[[ Information shown, beginning ]]

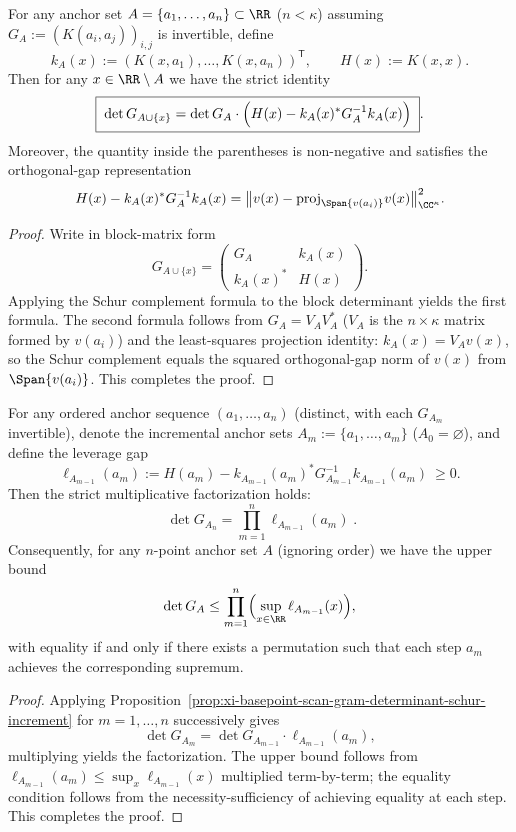 \begin{proposition}\label{prop:xi-basepoint-scan-gram-determinant-schur-increment}
For any anchor set \(A=\{a_1,\dots,a_n\}\subset\RR\) (\(n<\kappa\)) assuming \(G_A:=(K(a_i,a_j))_{i,j}\) is invertible, define
\[
k_A(x):=(K(x,a_1),\dots,K(x,a_n))^{\mathsf T},\qquad
H(x):=K(x,x).
\]
Then for any \(x\in\RR\setminus A\) we have the strict identity
\[
\boxed{\;
\det G_{A\cup\{x\}}=\det G_A\cdot\Bigl(H(x)-k_A(x)^\ast G_A^{-1}k_A(x)\Bigr)\; } .
\]
Moreover, the quantity inside the parentheses is non-negative and satisfies the orthogonal-gap representation
\[
H(x)-k_A(x)^\ast G_A^{-1}k_A(x)
=\bigl\|v(x)-\mathrm{proj}_{\Span\{v(a_i)\}}v(x)\bigr\|_{\CC^\kappa}^{2}.
\]
\end{proposition}
\begin{proof}
Write in block-matrix form
\[
G_{A\cup\{x\}}=
\begin{pmatrix}
G_A & k_A(x)\\
k_A(x)^\ast & H(x)
\end{pmatrix}.
\]
Applying the Schur complement formula to the block determinant yields the first formula.
The second formula follows from \(G_A=V_AV_A^\ast\) (\(V_A\) is the \(n\times\kappa\) matrix formed by \(v(a_i)\)) and the least-squares projection identity:
\(
k_A(x)=V_A v(x)
\), so the Schur complement equals the squared orthogonal-gap norm of \(v(x)\) from \(\Span\{v(a_i)\}\). This completes the proof.
\end{proof}
\begin{corollary}\label{cor:xi-basepoint-scan-gram-determinant-leverage-product}
For any ordered anchor sequence \((a_1,\dots,a_n)\) (distinct, with each \(G_{A_m}\) invertible), denote the incremental anchor sets \(A_m:=\{a_1,\dots,a_m\}\) (\(A_0=\varnothing\)), and define the leverage gap
\[
\ell_{A_{m-1}}(a_m):=
H(a_m)-k_{A_{m-1}}(a_m)^\ast G_{A_{m-1}}^{-1}k_{A_{m-1}}(a_m)\ \ge 0.
\]
Then the strict multiplicative factorization holds:
\[
\boxed{\;
\det G_{A_n}=\prod_{m=1}^{n}\ell_{A_{m-1}}(a_m)\; }.
\]
Consequently, for any \(n\)-point anchor set \(A\) (ignoring order) we have the upper bound
\[
\det G_A\le \prod_{m=1}^{n}\Bigl(\sup_{x\in\RR}\ell_{A_{m-1}}(x)\Bigr),
\]
with equality if and only if there exists a permutation such that each step \(a_m\) achieves the corresponding supremum.
\end{corollary}
\begin{proof}
Applying Proposition~\ref{prop:xi-basepoint-scan-gram-determinant-schur-increment} for \(m=1,\dots,n\) successively gives
\[
\det G_{A_m}=\det G_{A_{m-1}}\cdot \ell_{A_{m-1}}(a_m),
\]
multiplying yields the factorization.
The upper bound follows from \(\ell_{A_{m-1}}(a_m)\le \sup_x\ell_{A_{m-1}}(x)\) multiplied term-by-term; the equality condition follows from the necessity-sufficiency of achieving equality at each step. This completes the proof.
\end{proof}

[[ Information shown, end ]]

# What you need to do
Extract every line of the data exactly; pictures stay out.

# Finished task
 \begin{proposition}\label{prop:xi-basepoint-scan-gram-determinant-schur-increment}
For any anchor set \(A=\{a_1,\dots,a_n\}\subset\RR\) (\(n<\kappa\)) assuming \(G_A:=(K(a_i,a_j))_{i,j}\) is invertible, define
\[
k_A(x):=(K(x,a_1),\dots,K(x,a_n))^{\mathsf T},\qquad
H(x):=K(x,x).
\]
Then for any \(x\in\RR\setminus A\) we have the strict identity
\[
\boxed{\;
\det G_{A\cup\{x\}}=\det G_A\cdot\Bigl(H(x)-k_A(x)^\ast G_A^{-1}k_A(x)\Bigr)\; } .
\]
Moreover, the quantity inside the parentheses is non-negative and satisfies the orthogonal-gap representation
\[
H(x)-k_A(x)^\ast G_A^{-1}k_A(x)
=\bigl\|v(x)-\mathrm{proj}_{\Span\{v(a_i)\}}v(x)\bigr\|_{\CC^\kappa}^{2}.
\]
\end{proposition}
\begin{proof}
Write in block-matrix form
\[
G_{A\cup\{x\}}=
\begin{pmatrix}
G_A & k_A(x)\\
k_A(x)^\ast & H(x)
\end{pmatrix}.
\]
Applying the Schur complement formula to the block determinant yields the first formula.
The second formula follows from \(G_A=V_AV_A^\ast\) (\(V_A\) is the \(n\times\kappa\) matrix formed by \(v(a_i)\)) and the least-squares projection identity:
\(
k_A(x)=V_A v(x)
\), so the Schur complement equals the squared orthogonal-gap norm of \(v(x)\) from \(\Span\{v(a_i)\}\). This completes the proof.
\end{proof}
\begin{corollary}\label{cor:xi-basepoint-scan-gram-determinant-leverage-product}
For any ordered anchor sequence \((a_1,\dots,a_n)\) (distinct, with each \(G_{A_m}\) invertible), denote the incremental anchor sets \(A_m:=\{a_1,\dots,a_m\}\) (\(A_0=\varnothing\)), and define the leverage gap
\[
\ell_{A_{m-1}}(a_m):=
H(a_m)-k_{A_{m-1}}(a_m)^\ast G_{A_{m-1}}^{-1}k_{A_{m-1}}(a_m)\ \ge 0.
\]
Then the strict multiplicative factorization holds:
\[
\boxed{\;
\det G_{A_n}=\prod_{m=1}^{n}\ell_{A_{m-1}}(a_m)\; }.
\]
Consequently, for any \(n\)-point anchor set \(A\) (ignoring order) we have the upper bound
\[
\det G_A\le \prod_{m=1}^{n}\Bigl(\sup_{x\in\RR}\ell_{A_{m-1}}(x)\Bigr),
\]
with equality if and only if there exists a permutation such that each step \(a_m\) achieves the corresponding supremum.
\end{corollary}
\begin{proof}
Applying Proposition~\ref{prop:xi-basepoint-scan-gram-determinant-schur-increment} for \(m=1,\dots,n\) successively gives
\[
\det G_{A_m}=\det G_{A_{m-1}}\cdot \ell_{A_{m-1}}(a_m),
\]
multiplying yields the factorization.
The upper bound follows from \(\ell_{A_{m-1}}(a_m)\le \sup_x\ell_{A_{m-1}}(x)\) multiplied term-by-term; the equality condition follows from the necessity-sufficiency of achieving equality at each step. This completes the proof.
\end{proof}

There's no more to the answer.